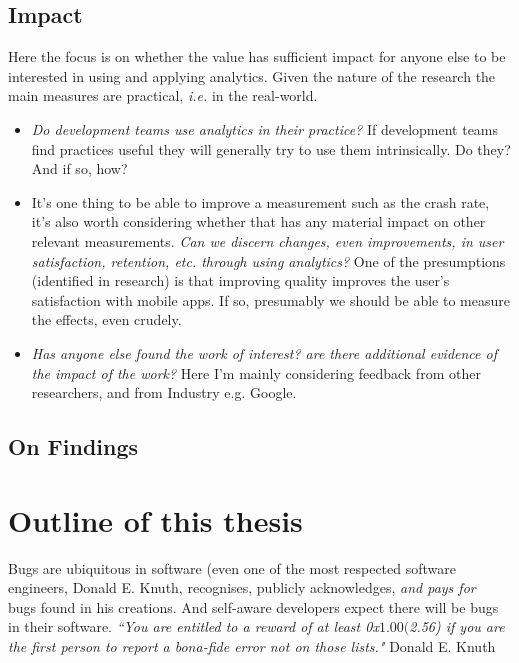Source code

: \subsection{Impact}
Here the focus is on whether the value has sufficient impact for anyone else to be interested in using and applying analytics. Given the nature of the research the main measures are practical, \emph{i.e.} in the real-world.
\begin{itemize}
    \item \emph{Do development teams use analytics in their practice?} If development teams find practices useful they will generally try to use them intrinsically. Do they? And if so, how?
    \item It's one thing to be able to improve a measurement such as the crash rate, it's also worth considering whether that has any material impact on other relevant measurements. \emph{Can we discern changes, even improvements, in user satisfaction, retention, etc. through using analytics?} One of the presumptions (identified in research) is that improving quality improves the user's satisfaction with mobile apps. If so, presumably we should be able to measure the effects, even crudely.
    \item \emph{Has anyone else found the work of interest? are there additional evidence of the impact of the work?} Here I'm mainly considering feedback from other researchers, and from Industry e.g. Google.
\end{itemize}




\subsection{On Findings}



\section{Outline of this thesis}
Bugs are ubiquitous in software (even one of the most respected software engineers, Donald E. Knuth, recognises, publicly acknowledges, \emph{and pays for}~\cite{knuth_trutex, wikipedia__knuth_reward_checks_2020} bugs found in his creations. And self-aware developers expect there will be bugs in their software. \emph{``You are entitled to a reward of at least 0x$1.00 ($2.56) if you are the first person to report a bona-fide error not on those lists."} Donald E. Knuth~\cite{knuth_the_bank_of_san_serriffe}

· · · · · · ·

HOW TO COMPLETE THIS TASK> Leaving out the pictures, reproduce the whole listing above exactly.

RESPONSE BELOW>
Source code

: \subsection{Impact}
Here the focus is on whether the value has sufficient impact for anyone else to be interested in using and applying analytics. Given the nature of the research the main measures are practical, \emph{i.e.} in the real-world.
\begin{itemize}
    \item \emph{Do development teams use analytics in their practice?} If development teams find practices useful they will generally try to use them intrinsically. Do they? And if so, how?
    \item It's one thing to be able to improve a measurement such as the crash rate, it's also worth considering whether that has any material impact on other relevant measurements. \emph{Can we discern changes, even improvements, in user satisfaction, retention, etc. through using analytics?} One of the presumptions (identified in research) is that improving quality improves the user's satisfaction with mobile apps. If so, presumably we should be able to measure the effects, even crudely.
    \item \emph{Has anyone else found the work of interest? are there additional evidence of the impact of the work?} Here I'm mainly considering feedback from other researchers, and from Industry e.g. Google.
\end{itemize}




\subsection{On Findings}



\section{Outline of this thesis}
Bugs are ubiquitous in software (even one of the most respected software engineers, Donald E. Knuth, recognises, publicly acknowledges, \emph{and pays for}~\cite{knuth_trutex, wikipedia__knuth_reward_checks_2020} bugs found in his creations. And self-aware developers expect there will be bugs in their software. \emph{``You are entitled to a reward of at least 0x$1.00 ($2.56) if you are the first person to report a bona-fide error not on those lists."} Donald E. Knuth~\cite{knuth_the_bank_of_san_serriffe}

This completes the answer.